My dear husband always tells me I’m too “by the books.” If there is a piece of paper with “Rules and Regulations” written on it, I’ll follow them to the letter. Let’s just say I don’t have a problem with authority. However, this doesn’t always serve me well, as I’ll illustrate.
Case 1: My supervisor, Post graduate students manager, and Research Manager, keep telling me I should apply for a NHMRC scholarship. I read the rules and it says you can’t do it part-time, and don’t proceed any further. Two weeks before the application is due, my Research Manager tells me I should ask if I can do it part-time and the answer is “Yes you can – we often have this situation” (ie when students have carer responsibilities at home). Hence the one whole week spent putting the application together, at breakneck speed.
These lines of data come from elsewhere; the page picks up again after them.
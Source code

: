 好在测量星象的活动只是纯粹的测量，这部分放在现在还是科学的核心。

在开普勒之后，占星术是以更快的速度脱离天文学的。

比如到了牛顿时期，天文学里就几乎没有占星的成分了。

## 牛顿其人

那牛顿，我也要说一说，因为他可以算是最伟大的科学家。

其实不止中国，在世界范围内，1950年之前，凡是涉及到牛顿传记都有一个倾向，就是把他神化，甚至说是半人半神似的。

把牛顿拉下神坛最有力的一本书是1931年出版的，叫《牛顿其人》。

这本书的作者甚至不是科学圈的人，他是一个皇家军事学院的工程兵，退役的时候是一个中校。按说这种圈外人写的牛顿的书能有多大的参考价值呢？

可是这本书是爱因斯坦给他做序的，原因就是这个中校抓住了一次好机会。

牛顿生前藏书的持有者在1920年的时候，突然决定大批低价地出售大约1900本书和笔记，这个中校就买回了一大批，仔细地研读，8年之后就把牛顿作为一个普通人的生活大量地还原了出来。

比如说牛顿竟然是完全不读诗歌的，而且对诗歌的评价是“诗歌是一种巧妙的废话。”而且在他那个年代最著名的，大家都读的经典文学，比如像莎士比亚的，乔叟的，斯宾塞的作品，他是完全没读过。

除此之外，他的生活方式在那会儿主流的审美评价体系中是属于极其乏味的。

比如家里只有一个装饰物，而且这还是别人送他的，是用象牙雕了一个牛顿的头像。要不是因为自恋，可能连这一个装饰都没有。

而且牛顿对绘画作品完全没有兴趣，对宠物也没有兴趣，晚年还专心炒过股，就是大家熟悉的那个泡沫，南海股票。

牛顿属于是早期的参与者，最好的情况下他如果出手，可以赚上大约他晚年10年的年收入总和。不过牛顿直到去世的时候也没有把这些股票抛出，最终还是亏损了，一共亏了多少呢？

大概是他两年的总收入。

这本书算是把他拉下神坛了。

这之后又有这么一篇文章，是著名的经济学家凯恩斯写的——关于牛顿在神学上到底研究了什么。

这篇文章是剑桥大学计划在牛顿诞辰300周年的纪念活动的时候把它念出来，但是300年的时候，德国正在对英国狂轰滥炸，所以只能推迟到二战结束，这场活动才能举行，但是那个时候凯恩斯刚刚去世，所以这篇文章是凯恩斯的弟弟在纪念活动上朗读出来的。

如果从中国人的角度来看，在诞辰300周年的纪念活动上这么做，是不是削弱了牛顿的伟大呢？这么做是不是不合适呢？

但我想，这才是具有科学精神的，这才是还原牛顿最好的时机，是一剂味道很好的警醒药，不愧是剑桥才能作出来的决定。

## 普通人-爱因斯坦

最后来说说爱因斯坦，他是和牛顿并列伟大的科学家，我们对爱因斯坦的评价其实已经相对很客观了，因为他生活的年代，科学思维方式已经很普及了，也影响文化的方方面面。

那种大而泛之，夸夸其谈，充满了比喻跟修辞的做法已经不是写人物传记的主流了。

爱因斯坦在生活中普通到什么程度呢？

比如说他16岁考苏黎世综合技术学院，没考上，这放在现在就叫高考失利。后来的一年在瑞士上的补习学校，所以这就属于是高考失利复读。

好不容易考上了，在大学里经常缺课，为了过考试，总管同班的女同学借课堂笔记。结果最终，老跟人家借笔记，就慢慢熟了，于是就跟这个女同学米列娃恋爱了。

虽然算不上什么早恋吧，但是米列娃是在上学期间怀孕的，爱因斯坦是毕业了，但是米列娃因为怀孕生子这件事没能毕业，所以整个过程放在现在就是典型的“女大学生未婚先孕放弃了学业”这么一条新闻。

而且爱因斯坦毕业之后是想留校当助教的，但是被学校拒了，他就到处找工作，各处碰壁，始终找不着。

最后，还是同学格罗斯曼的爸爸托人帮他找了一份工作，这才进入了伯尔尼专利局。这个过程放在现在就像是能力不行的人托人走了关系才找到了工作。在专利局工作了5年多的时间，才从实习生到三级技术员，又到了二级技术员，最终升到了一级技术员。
Case 2: An Ethics application to put up posters advertising the Acupause study at a hospital. The application involves three checklists, two giant forms which threaten to eclipse my thesis in word length, and about ten various other forms including one that I fronted up with to my Research Manager’s office begging for help with. She called our Ethics committee member who said “Hmm sounds like a bit of overkill for a poster!” One phone call later, and I am told “Just send us the poster!” To which I reacted with a curious mixture of relief and an overwhelming sense of being the daftest person in the world.
Watch out world, here comes a new improved rebellious me, who plans to ask everyone in an annoying voice “but are you sure I really need to do that?”
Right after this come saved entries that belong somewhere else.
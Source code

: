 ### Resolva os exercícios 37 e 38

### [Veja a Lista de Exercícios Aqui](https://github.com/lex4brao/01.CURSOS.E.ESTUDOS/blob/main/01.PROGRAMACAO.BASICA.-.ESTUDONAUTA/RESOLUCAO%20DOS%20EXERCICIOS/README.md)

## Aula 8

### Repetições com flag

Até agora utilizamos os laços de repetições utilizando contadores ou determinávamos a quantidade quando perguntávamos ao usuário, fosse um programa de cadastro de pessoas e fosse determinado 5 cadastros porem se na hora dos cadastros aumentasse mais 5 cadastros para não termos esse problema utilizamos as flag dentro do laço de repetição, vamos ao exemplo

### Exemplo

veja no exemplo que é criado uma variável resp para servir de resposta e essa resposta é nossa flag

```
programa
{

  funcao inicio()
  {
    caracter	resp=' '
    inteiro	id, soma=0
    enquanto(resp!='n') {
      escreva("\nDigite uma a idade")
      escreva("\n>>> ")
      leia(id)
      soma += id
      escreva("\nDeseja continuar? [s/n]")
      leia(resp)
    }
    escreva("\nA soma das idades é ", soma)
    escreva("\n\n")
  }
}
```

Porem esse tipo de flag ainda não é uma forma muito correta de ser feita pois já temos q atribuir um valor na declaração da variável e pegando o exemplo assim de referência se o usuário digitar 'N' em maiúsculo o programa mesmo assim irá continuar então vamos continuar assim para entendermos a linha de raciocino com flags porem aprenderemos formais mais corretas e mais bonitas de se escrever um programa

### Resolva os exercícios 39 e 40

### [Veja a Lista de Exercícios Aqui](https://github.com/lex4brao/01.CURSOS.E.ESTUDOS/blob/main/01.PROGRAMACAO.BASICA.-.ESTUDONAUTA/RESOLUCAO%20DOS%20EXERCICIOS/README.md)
Good question. I think my reasons for doing a PhD were: (a) I was told that I wouldn’t progress in my intended career as a researcher unless I obtained one; (b) I was working on something that would be an ideal PhD project; (c) it would give me opportunities to develop skills such as writing, leadership, networking, coordinating maddening clinical trials…
At the start of my studentship I got a bit philosophical and read a little bit on the history of the PhD. My information comes from Wikipedia and the University of Melbourne PhD handbook. According to Wikipedia, the term doctor probably originally referred to apostles or Christian authorities who taught the bible, a doctorate being thought of as a “licence to teach”. The Doctor of Philosophy was created by a Philosophy department in a German University and was adopted in the USA in the 19th century.
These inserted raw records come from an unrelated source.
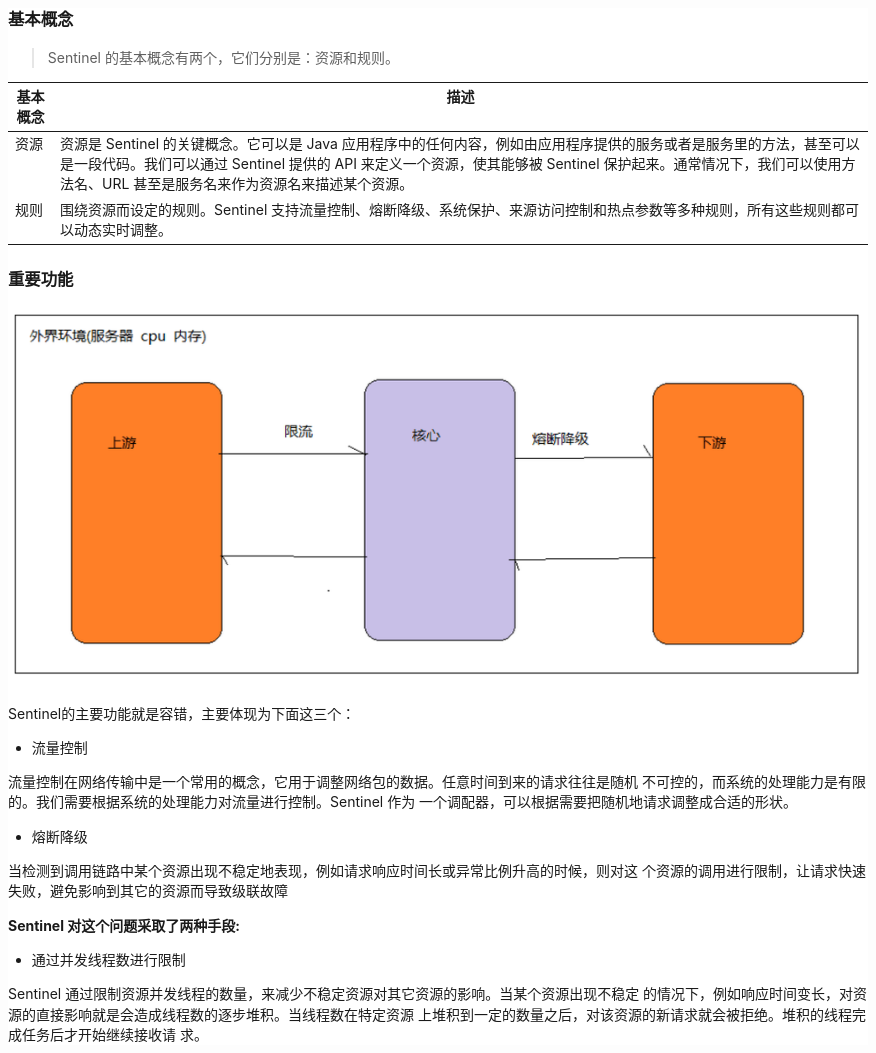###  基本概念

> Sentinel 的基本概念有两个，它们分别是：资源和规则。

| 基本概念 | 描述                                                                                                                                                                   |
|------|----------------------------------------------------------------------------------------------------------------------------------------------------------------------|
| 资源   | 资源是 Sentinel 的关键概念。它可以是 Java 应用程序中的任何内容，例如由应用程序提供的服务或者是服务里的方法，甚至可以是一段代码。我们可以通过 Sentinel 提供的 API 来定义一个资源，使其能够被 Sentinel 保护起来。通常情况下，我们可以使用方法名、URL 甚至是服务名来作为资源名来描述某个资源。 |
| 规则   | 围绕资源而设定的规则。Sentinel 支持流量控制、熔断降级、系统保护、来源访问控制和热点参数等多种规则，所有这些规则都可以动态实时调整。                                                                                               |

### 重要功能

![](_image/Sentinel重要功能.png)

Sentinel的主要功能就是容错，主要体现为下面这三个：

* 流量控制

流量控制在网络传输中是一个常用的概念，它用于调整网络包的数据。任意时间到来的请求往往是随机
不可控的，而系统的处理能力是有限的。我们需要根据系统的处理能力对流量进行控制。Sentinel 作为
一个调配器，可以根据需要把随机地请求调整成合适的形状。

* 熔断降级

当检测到调用链路中某个资源出现不稳定地表现，例如请求响应时间长或异常比例升高的时候，则对这
个资源的调用进行限制，让请求快速失败，避免影响到其它的资源而导致级联故障

**Sentinel 对这个问题采取了两种手段:**

* 通过并发线程数进行限制

Sentinel 通过限制资源并发线程的数量，来减少不稳定资源对其它资源的影响。当某个资源出现不稳定
的情况下，例如响应时间变长，对资源的直接影响就是会造成线程数的逐步堆积。当线程数在特定资源
上堆积到一定的数量之后，对该资源的新请求就会被拒绝。堆积的线程完成任务后才开始继续接收请
求。
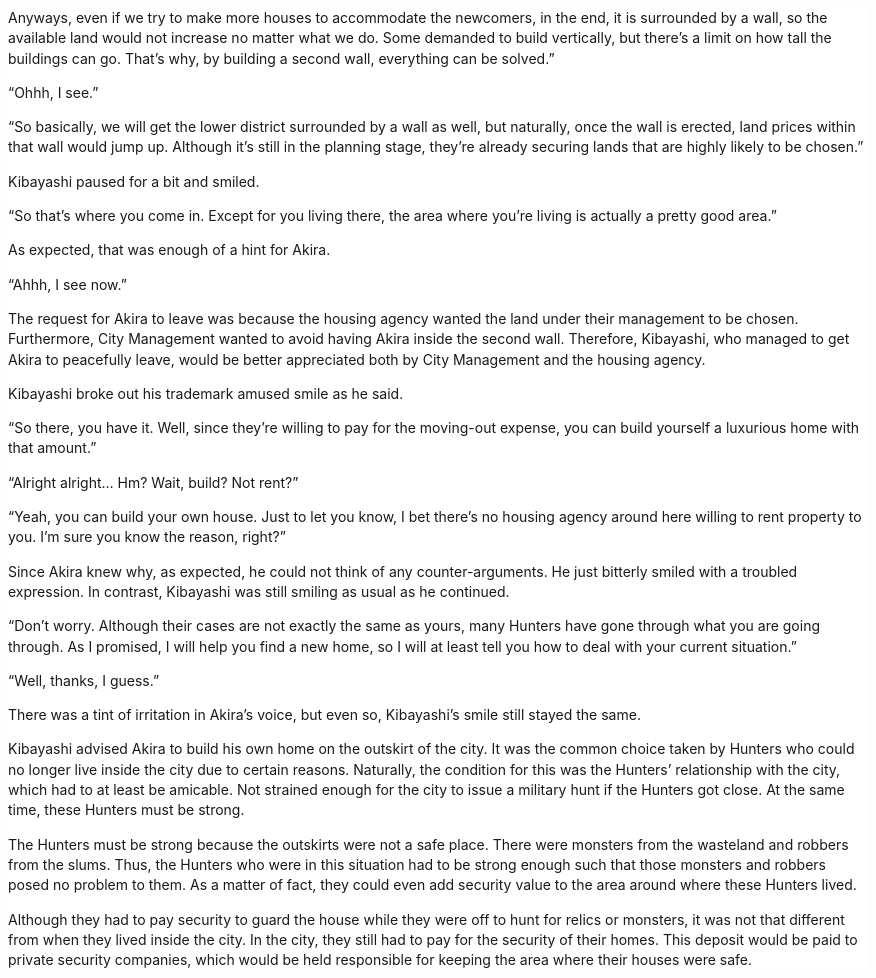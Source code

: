 Anyways, even if we try to make more houses to accommodate the newcomers, in the end, it is surrounded by a wall, so the available land would not increase no matter what we do. Some demanded to build vertically, but there’s a limit on how tall the buildings can go. That’s why, by building a second wall, everything can be solved.”

“Ohhh, I see.”

“So basically, we will get the lower district surrounded by a wall as well, but naturally, once the wall is erected, land prices within that wall would jump up. Although it’s still in the planning stage, they’re already securing lands that are highly likely to be chosen.”

Kibayashi paused for a bit and smiled.

“So that’s where you come in. Except for you living there, the area where you’re living is actually a pretty good area.”

As expected, that was enough of a hint for Akira.

“Ahhh, I see now.”

The request for Akira to leave was because the housing agency wanted the land under their management to be chosen. Furthermore, City Management wanted to avoid having Akira inside the second wall. Therefore, Kibayashi, who managed to get Akira to peacefully leave, would be better appreciated both by City Management and the housing agency.

Kibayashi broke out his trademark amused smile as he said.

“So there, you have it. Well, since they’re willing to pay for the moving-out expense, you can build yourself a luxurious home with that amount.”

“Alright alright… Hm? Wait, build? Not rent?”

“Yeah, you can build your own house. Just to let you know, I bet there’s no housing agency around here willing to rent property to you. I’m sure you know the reason, right?”

Since Akira knew why, as expected, he could not think of any counter-arguments. He just bitterly smiled with a troubled expression. In contrast, Kibayashi was still smiling as usual as he continued.

“Don’t worry. Although their cases are not exactly the same as yours, many Hunters have gone through what you are going through. As I promised, I will help you find a new home, so I will at least tell you how to deal with your current situation.”

“Well, thanks, I guess.”

There was a tint of irritation in Akira’s voice, but even so, Kibayashi’s smile still stayed the same.

Kibayashi advised Akira to build his own home on the outskirt of the city. It was the common choice taken by Hunters who could no longer live inside the city due to certain reasons. Naturally, the condition for this was the Hunters’ relationship with the city, which had to at least be amicable. Not strained enough for the city to issue a military hunt if the Hunters got close. At the same time, these Hunters must be strong.

The Hunters must be strong because the outskirts were not a safe place. There were monsters from the wasteland and robbers from the slums. Thus, the Hunters who were in this situation had to be strong enough such that those monsters and robbers posed no problem to them. As a matter of fact, they could even add security value to the area around where these Hunters lived.

Although they had to pay security to guard the house while they were off to hunt for relics or monsters, it was not that different from when they lived inside the city. In the city, they still had to pay for the security of their homes. This deposit would be paid to private security companies, which would be held responsible for keeping the area where their houses were safe.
There’s a detailed definition of what a PhD is defined as in our official PhD handbook but the overall idea is that “The degree of Doctor of Philosophy signifies that the holder has undertaken a substantial piece of original research which has been conducted and reported by the holder under proper academic supervision and in a research environment for a prescribed period”. In other words, this poor sod actually stuck it through the entire process of designing and implementing a research project, and lived to tell the tale (in 80-100,000 words excluding references and tables). And, I like this, “It is a careful, rigorous and sustained piece of work demonstrating that a research “apprenticeship” is complete and the holder is admitted to the community of scholars in the discipline.”
I have visions of a “community of scholars” wearing puffy hats and cravats and drinking claret and hobnobbing in the evenings.
Unfortunately the advice of others to do it as “you just have to write a thesis at the end” was not quite the best reason to pursue a PhD. I am doing it perhaps BECAUSE I have to write a thesis, and hopefully not at the end either. I have always wanted to be a writer and by the end of it all if I am not a writer I don’t know when I’ll ever be one.